+++ Data for the task

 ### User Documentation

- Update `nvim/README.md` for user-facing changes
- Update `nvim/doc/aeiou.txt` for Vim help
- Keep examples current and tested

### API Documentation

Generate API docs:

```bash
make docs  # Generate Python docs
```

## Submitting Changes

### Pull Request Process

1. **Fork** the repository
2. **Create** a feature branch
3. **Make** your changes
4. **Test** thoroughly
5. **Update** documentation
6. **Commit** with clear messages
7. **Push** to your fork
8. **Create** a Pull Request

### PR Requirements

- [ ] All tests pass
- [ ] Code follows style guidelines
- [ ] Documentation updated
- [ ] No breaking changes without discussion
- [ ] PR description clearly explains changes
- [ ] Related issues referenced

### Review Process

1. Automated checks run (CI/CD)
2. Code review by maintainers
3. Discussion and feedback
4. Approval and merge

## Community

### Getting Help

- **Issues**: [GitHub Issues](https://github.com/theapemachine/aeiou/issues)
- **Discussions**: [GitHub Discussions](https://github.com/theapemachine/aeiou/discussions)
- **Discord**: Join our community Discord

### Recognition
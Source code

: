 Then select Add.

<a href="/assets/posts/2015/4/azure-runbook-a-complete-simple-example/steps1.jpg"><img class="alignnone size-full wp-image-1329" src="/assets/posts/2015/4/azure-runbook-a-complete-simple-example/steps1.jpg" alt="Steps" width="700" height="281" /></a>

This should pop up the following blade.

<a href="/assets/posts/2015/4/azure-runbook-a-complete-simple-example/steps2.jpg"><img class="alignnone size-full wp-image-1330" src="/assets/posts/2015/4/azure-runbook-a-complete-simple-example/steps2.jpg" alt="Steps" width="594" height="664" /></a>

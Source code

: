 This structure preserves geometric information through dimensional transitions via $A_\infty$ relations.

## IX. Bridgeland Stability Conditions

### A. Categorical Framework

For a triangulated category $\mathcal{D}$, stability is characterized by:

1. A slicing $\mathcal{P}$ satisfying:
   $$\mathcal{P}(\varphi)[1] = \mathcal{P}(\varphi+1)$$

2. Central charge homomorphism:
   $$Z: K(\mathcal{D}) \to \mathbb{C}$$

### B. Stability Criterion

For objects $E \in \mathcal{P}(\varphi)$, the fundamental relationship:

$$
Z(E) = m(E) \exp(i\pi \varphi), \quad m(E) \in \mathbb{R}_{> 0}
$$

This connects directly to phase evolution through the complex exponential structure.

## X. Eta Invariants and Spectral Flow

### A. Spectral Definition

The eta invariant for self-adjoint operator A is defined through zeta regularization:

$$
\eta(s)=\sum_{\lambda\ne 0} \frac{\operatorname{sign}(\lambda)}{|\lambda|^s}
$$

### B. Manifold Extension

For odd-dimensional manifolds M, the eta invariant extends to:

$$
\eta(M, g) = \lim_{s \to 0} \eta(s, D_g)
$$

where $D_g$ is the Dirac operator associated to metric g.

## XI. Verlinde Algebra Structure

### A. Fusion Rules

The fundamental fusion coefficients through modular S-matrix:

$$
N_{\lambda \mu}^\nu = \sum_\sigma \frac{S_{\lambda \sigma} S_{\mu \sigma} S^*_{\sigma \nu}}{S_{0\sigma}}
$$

++++++

▶ Task goal: In the data above, which lines have "docs"? Report each of them.

▶ Exercise solution:
Generate API docs:
make docs  # Generate Python docs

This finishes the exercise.